### Exercise details
Please reproduce, exactly as given, the lines running from the start of the data to the line containing "2. After someone", inclusive, and omit the pictures.

-------- Input

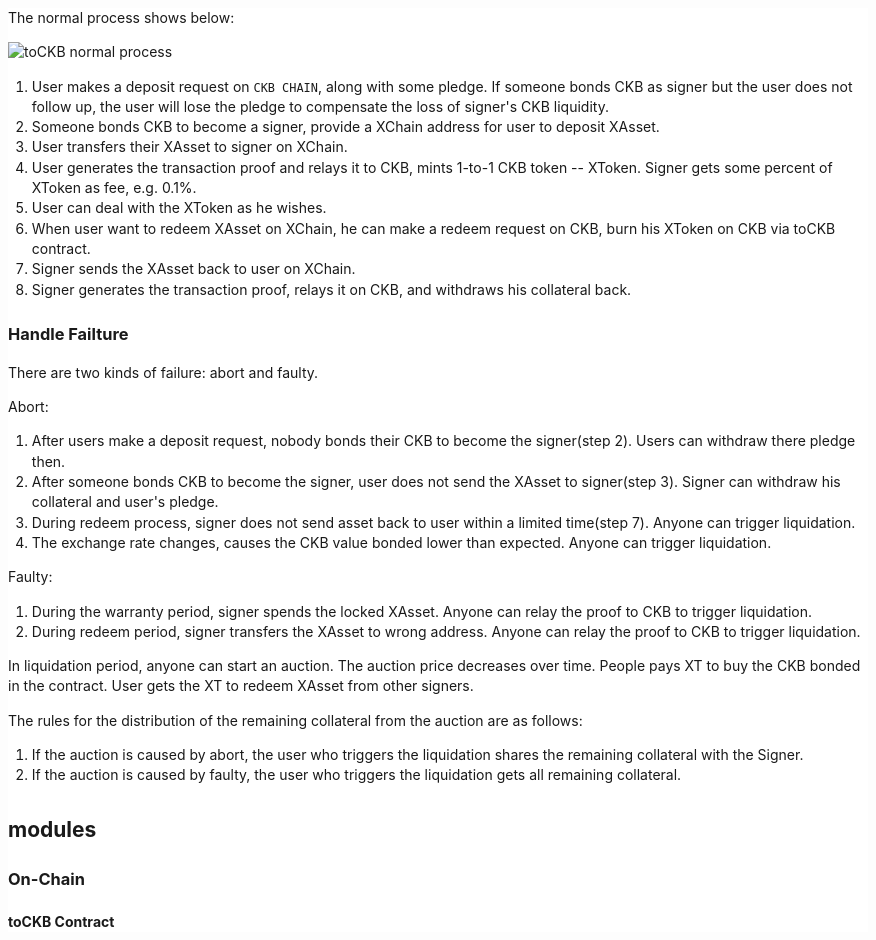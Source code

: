 The normal process shows below:

![toCKB normal process](https://i.imgur.com/kMPOOOi.png)



1. User makes a deposit request on `CKB CHAIN`, along with some pledge. If someone bonds CKB as signer but the user does not follow up, the user will lose the pledge to compensate the loss of signer's CKB liquidity.
2. Someone bonds CKB to become a signer, provide a XChain address for user to deposit XAsset.
3. User transfers their XAsset to signer on XChain.
4. User generates the transaction proof and relays it to CKB, mints 1-to-1 CKB token -- XToken. Signer gets some percent of XToken as fee, e.g. 0.1%.
5. User can deal with the XToken as he wishes.
6. When user want to redeem XAsset on XChain, he can make a redeem request on CKB, burn his XToken on CKB via toCKB contract.
7. Signer sends the XAsset back to user on XChain.
8. Signer generates the transaction proof, relays it on CKB, and withdraws his collateral back.

### Handle Failture

There are two kinds of failure: abort and faulty.

Abort:
1. After users make a deposit request, nobody bonds their CKB to become the signer(step 2). Users can withdraw there pledge then.
2. After someone bonds CKB to become the signer, user does not send the XAsset to signer(step 3). Signer can withdraw his collateral and user's pledge.
3. During redeem process, signer does not send asset back to user within a limited time(step 7). Anyone can trigger liquidation.
4. The exchange rate changes, causes the CKB value bonded lower than expected. Anyone can trigger liquidation.

Faulty:
1. During the warranty period, signer spends the locked XAsset. Anyone can relay the proof to CKB to trigger liquidation.
2. During redeem period, signer transfers the XAsset to wrong address. Anyone can relay the proof to CKB to trigger liquidation.


In liquidation period, anyone can start an auction. The auction price decreases over time. People pays XT to buy the CKB bonded in the contract. User gets the XT to redeem XAsset from other signers.

The rules for the distribution of the remaining collateral from the auction are as follows:
1. If the auction is caused by abort, the user who triggers the liquidation shares the remaining collateral with the Signer.
2. If the auction is caused by faulty, the user who triggers the liquidation gets all remaining collateral.

## modules

### On-Chain

#### toCKB Contract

----------------

### Solution to this problem
Source code

: The normal process shows below:

![toCKB normal process](https://i.imgur.com/kMPOOOi.png)



1. User makes a deposit request on `CKB CHAIN`, along with some pledge. If someone bonds CKB as signer but the user does not follow up, the user will lose the pledge to compensate the loss of signer's CKB liquidity.
2. Someone bonds CKB to become a signer, provide a XChain address for user to deposit XAsset.
3. User transfers their XAsset to signer on XChain.
4. User generates the transaction proof and relays it to CKB, mints 1-to-1 CKB token -- XToken. Signer gets some percent of XToken as fee, e.g. 0.1%.
5. User can deal with the XToken as he wishes.
6. When user want to redeem XAsset on XChain, he can make a redeem request on CKB, burn his XToken on CKB via toCKB contract.
7. Signer sends the XAsset back to user on XChain.
8. Signer generates the transaction proof, relays it on CKB, and withdraws his collateral back.

### Handle Failture

There are two kinds of failure: abort and faulty.

Abort:
1. After users make a deposit request, nobody bonds their CKB to become the signer(step 2). Users can withdraw there pledge then.
2. After someone bonds CKB to become the signer, user does not send the XAsset to signer(step 3). Signer can withdraw his collateral and user's pledge.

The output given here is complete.